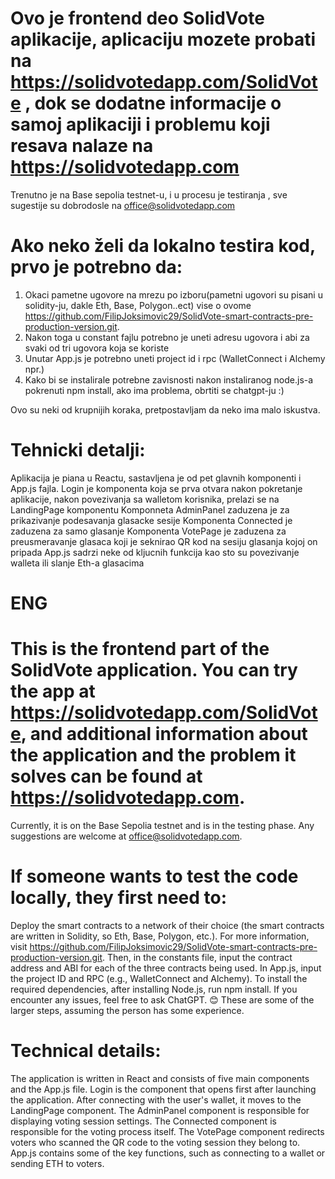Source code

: # Ovo je frontend deo SolidVote aplikacije, aplicaciju mozete probati na  https://solidvotedapp.com/SolidVote , dok se dodatne informacije o samoj aplikaciji i problemu koji resava nalaze na https://solidvotedapp.com
 Trenutno je na Base sepolia testnet-u, i u procesu je testiranja , sve sugestije su dobrodosle na office@solidvotedapp.com

# Ako neko želi da lokalno testira kod, prvo je potrebno da:
 1. Okaci pametne ugovore na mrezu po izboru(pametni ugovori su pisani u solidity-ju, dakle Eth, Base, Polygon..ect) vise o ovome 
  https://github.com/FilipJoksimovic29/SolidVote-smart-contracts-pre-production-version.git. 
 2. Nakon toga u constant fajlu potrebno je uneti adresu ugovora i abi za svaki od tri ugovora koja se koriste
 3. Unutar App.js je potrebno uneti project id i rpc (WalletConnect i Alchemy npr.) 
 4. Kako bi se instalirale potrebne zavisnosti nakon instaliranog node.js-a pokrenuti npm install, ako ima problema, obrtiti se chatgpt-ju :)
    
Ovo su neki od krupnijih koraka, pretpostavljam da neko ima malo iskustva.

# Tehnicki detalji:
Aplikacija je piana u Reactu, sastavljena je od pet glavnih komponenti i App.js fajla.
Login je komponenta koja se prva otvara nakon pokretanje aplikacije, nakon povezivanja sa walletom korisnika, prelazi se na LandingPage komponentu
Komponneta AdminPanel zaduzena je za prikazivanje podesavanja glasacke sesije
Komponenta Connected je zaduzena za samo glasanje
Komponenta VotePage je zaduzena za preusmeravanje glasaca koji je seknirao QR kod na sesiju glasanja kojoj on pripada
App.js sadrzi neke od kljucnih funkcija kao sto su povezivanje walleta ili slanje Eth-a glasacima 

# ENG

# This is the frontend part of the SolidVote application. You can try the app at https://solidvotedapp.com/SolidVote, and additional information about the application and the problem it solves can be found at https://solidvotedapp.com.
Currently, it is on the Base Sepolia testnet and is in the testing phase. Any suggestions are welcome at office@solidvotedapp.com.

# If someone wants to test the code locally, they first need to:
Deploy the smart contracts to a network of their choice (the smart contracts are written in Solidity, so Eth, Base, Polygon, etc.). For more information, visit
https://github.com/FilipJoksimovic29/SolidVote-smart-contracts-pre-production-version.git.
Then, in the constants file, input the contract address and ABI for each of the three contracts being used.
In App.js, input the project ID and RPC (e.g., WalletConnect and Alchemy).
To install the required dependencies, after installing Node.js, run npm install. If you encounter any issues, feel free to ask ChatGPT. 😊
These are some of the larger steps, assuming the person has some experience.

# Technical details:
The application is written in React and consists of five main components and the App.js file.
Login is the component that opens first after launching the application. After connecting with the user's wallet, it moves to the LandingPage component.
The AdminPanel component is responsible for displaying voting session settings.
The Connected component is responsible for the voting process itself.
The VotePage component redirects voters who scanned the QR code to the voting session they belong to.
App.js contains some of the key functions, such as connecting to a wallet or sending ETH to voters.




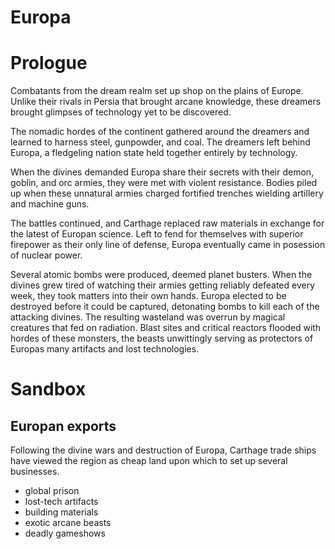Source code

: # Europa

# Prologue
Combatants from the dream realm set up shop on the plains of Europe. Unlike their rivals in Persia that brought arcane knowledge, these dreamers brought glimpses of technology yet to be discovered. 

The nomadic hordes of the continent gathered around the dreamers and learned to harness steel, gunpowder, and coal. The dreamers left behind Europa, a fledgeling nation state held together entirely by technology. 

When the divines demanded Europa share their secrets with their demon, goblin, and orc armies, they were met with violent resistance. Bodies piled up when these unnatural armies charged fortified trenches wielding artillery and machine guns.

The battles continued, and Carthage replaced raw materials in exchange for the latest of Europan science. Left to fend for themselves with superior firepower as their only line of defense, Europa eventually came in posession of nuclear power. 

Several atomic bombs were produced, deemed planet busters. When the divines grew tired of watching their armies getting reliably defeated every week, they took matters into their own hands. Europa elected to be destroyed before it could be captured, detonating bombs to kill each of the attacking divines. The resulting wasteland was overrun by magical creatures that fed on radiation. Blast sites and critical reactors flooded with hordes of these monsters, the beasts unwittingly serving as protectors of Europas many artifacts and lost technologies. 

# Sandbox

## Europan exports

Following the divine wars and destruction of Europa, Carthage trade ships have viewed the region as cheap land upon which to set up several businesses.

- global prison
- lost-tech artifacts
- building materials
- exotic arcane beasts
- deadly gameshows
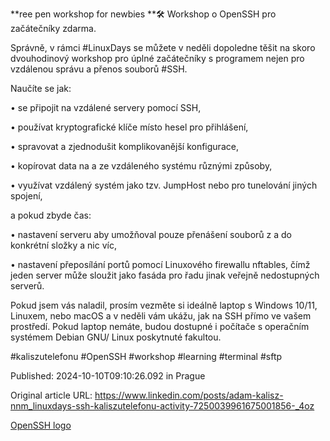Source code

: **ree pen workshop for newbies **🛠️ Workshop o OpenSSH pro začátečníky zdarma.


Správně, v rámci #LinuxDays se můžete v neděli dopoledne těšit na skoro dvouhodinový workshop pro úplné začátečníky s programem nejen pro vzdálenou správu a přenos souborů #SSH.


Naučíte se jak:

• se připojit na vzdálené servery pomocí SSH,

• používat kryptografické klíče místo hesel pro přihlášení,

• spravovat a zjednodušit komplikovanější konfigurace,

• kopírovat data na a ze vzdáleného systému různými způsoby,

• využívat vzdálený systém jako tzv. JumpHost nebo pro tunelování jiných spojení,


a pokud zbyde čas:


• nastavení serveru aby umožňoval pouze přenášení souborů z a do konkrétní složky a nic víc,

• nastavení přeposílání portů pomocí Linuxového firewallu nftables, čímž jeden server může sloužit jako fasáda pro řadu jinak veřejně nedostupných serverů.


Pokud jsem vás naladil, prosím vezměte si ideálně laptop s Windows 10/11, Linuxem, nebo macOS a v neděli vám ukážu, jak na SSH přímo ve vašem prostředí. Pokud laptop nemáte, budou dostupné i počítače s operačním systémem Debian GNU/ Linux poskytnuté fakultou.


#kaliszutelefonu #OpenSSH #workshop #learning #terminal #sftp


Published: 2024-10-10T09:10:26.092 in Prague

Original article URL: https://www.linkedin.com/posts/adam-kalisz-nnm_linuxdays-ssh-kaliszutelefonu-activity-7250039961675001856-_4oz

[OpenSSH logo](./media/openssh.png)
________
# ABOUT THIS TASK
Skip the pictures. Restate everything else in the records word for word.

# COMPLETED EXERCISE
Source code

: # Ovo je frontend deo SolidVote aplikacije, aplicaciju mozete probati na  https://solidvotedapp.com/SolidVote , dok se dodatne informacije o samoj aplikaciji i problemu koji resava nalaze na https://solidvotedapp.com
 Trenutno je na Base sepolia testnet-u, i u procesu je testiranja , sve sugestije su dobrodosle na office@solidvotedapp.com

# Ako neko želi da lokalno testira kod, prvo je potrebno da:
 1. Okaci pametne ugovore na mrezu po izboru(pametni ugovori su pisani u solidity-ju, dakle Eth, Base, Polygon..ect) vise o ovome 
  https://github.com/FilipJoksimovic29/SolidVote-smart-contracts-pre-production-version.git. 
 2. Nakon toga u constant fajlu potrebno je uneti adresu ugovora i abi za svaki od tri ugovora koja se koriste
 3. Unutar App.js je potrebno uneti project id i rpc (WalletConnect i Alchemy npr.) 
 4. Kako bi se instalirale potrebne zavisnosti nakon instaliranog node.js-a pokrenuti npm install, ako ima problema, obrtiti se chatgpt-ju :)
    
Ovo su neki od krupnijih koraka, pretpostavljam da neko ima malo iskustva.

# Tehnicki detalji:
Aplikacija je piana u Reactu, sastavljena je od pet glavnih komponenti i App.js fajla.
Login je komponenta koja se prva otvara nakon pokretanje aplikacije, nakon povezivanja sa walletom korisnika, prelazi se na LandingPage komponentu
Komponneta AdminPanel zaduzena je za prikazivanje podesavanja glasacke sesije
Komponenta Connected je zaduzena za samo glasanje
Komponenta VotePage je zaduzena za preusmeravanje glasaca koji je seknirao QR kod na sesiju glasanja kojoj on pripada
App.js sadrzi neke od kljucnih funkcija kao sto su povezivanje walleta ili slanje Eth-a glasacima 

# ENG

# This is the frontend part of the SolidVote application. You can try the app at https://solidvotedapp.com/SolidVote, and additional information about the application and the problem it solves can be found at https://solidvotedapp.com.
Currently, it is on the Base Sepolia testnet and is in the testing phase. Any suggestions are welcome at office@solidvotedapp.com.

# If someone wants to test the code locally, they first need to:
Deploy the smart contracts to a network of their choice (the smart contracts are written in Solidity, so Eth, Base, Polygon, etc.). For more information, visit
https://github.com/FilipJoksimovic29/SolidVote-smart-contracts-pre-production-version.git.
Then, in the constants file, input the contract address and ABI for each of the three contracts being used.
In App.js, input the project ID and RPC (e.g., WalletConnect and Alchemy).
To install the required dependencies, after installing Node.js, run npm install. If you encounter any issues, feel free to ask ChatGPT. 😊
These are some of the larger steps, assuming the person has some experience.

# Technical details:
The application is written in React and consists of five main components and the App.js file.
Login is the component that opens first after launching the application. After connecting with the user's wallet, it moves to the LandingPage component.
The AdminPanel component is responsible for displaying voting session settings.
The Connected component is responsible for the voting process itself.
The VotePage component redirects voters who scanned the QR code to the voting session they belong to.
App.js contains some of the key functions, such as connecting to a wallet or sending ETH to voters.




Source code

: # Europa

# Prologue
Combatants from the dream realm set up shop on the plains of Europe. Unlike their rivals in Persia that brought arcane knowledge, these dreamers brought glimpses of technology yet to be discovered. 

The nomadic hordes of the continent gathered around the dreamers and learned to harness steel, gunpowder, and coal. The dreamers left behind Europa, a fledgeling nation state held together entirely by technology. 

When the divines demanded Europa share their secrets with their demon, goblin, and orc armies, they were met with violent resistance. Bodies piled up when these unnatural armies charged fortified trenches wielding artillery and machine guns.

The battles continued, and Carthage replaced raw materials in exchange for the latest of Europan science. Left to fend for themselves with superior firepower as their only line of defense, Europa eventually came in posession of nuclear power. 

Several atomic bombs were produced, deemed planet busters. When the divines grew tired of watching their armies getting reliably defeated every week, they took matters into their own hands. Europa elected to be destroyed before it could be captured, detonating bombs to kill each of the attacking divines. The resulting wasteland was overrun by magical creatures that fed on radiation. Blast sites and critical reactors flooded with hordes of these monsters, the beasts unwittingly serving as protectors of Europas many artifacts and lost technologies. 

# Sandbox

## Europan exports

Following the divine wars and destruction of Europa, Carthage trade ships have viewed the region as cheap land upon which to set up several businesses.

- global prison
- lost-tech artifacts
- building materials
- exotic arcane beasts
- deadly gameshows
Source code

: **ree pen workshop for newbies **🛠️ Workshop o OpenSSH pro začátečníky zdarma.


Správně, v rámci #LinuxDays se můžete v neděli dopoledne těšit na skoro dvouhodinový workshop pro úplné začátečníky s programem nejen pro vzdálenou správu a přenos souborů #SSH.


Naučíte se jak:

• se připojit na vzdálené servery pomocí SSH,

• používat kryptografické klíče místo hesel pro přihlášení,

• spravovat a zjednodušit komplikovanější konfigurace,

• kopírovat data na a ze vzdáleného systému různými způsoby,

• využívat vzdálený systém jako tzv. JumpHost nebo pro tunelování jiných spojení,


a pokud zbyde čas:


• nastavení serveru aby umožňoval pouze přenášení souborů z a do konkrétní složky a nic víc,

• nastavení přeposílání portů pomocí Linuxového firewallu nftables, čímž jeden server může sloužit jako fasáda pro řadu jinak veřejně nedostupných serverů.


Pokud jsem vás naladil, prosím vezměte si ideálně laptop s Windows 10/11, Linuxem, nebo macOS a v neděli vám ukážu, jak na SSH přímo ve vašem prostředí. Pokud laptop nemáte, budou dostupné i počítače s operačním systémem Debian GNU/ Linux poskytnuté fakultou.


#kaliszutelefonu #OpenSSH #workshop #learning #terminal #sftp


Published: 2024-10-10T09:10:26.092 in Prague

Original article URL: https://www.linkedin.com/posts/adam-kalisz-nnm_linuxdays-ssh-kaliszutelefonu-activity-7250039961675001856-_4oz

[OpenSSH logo](./media/openssh.png)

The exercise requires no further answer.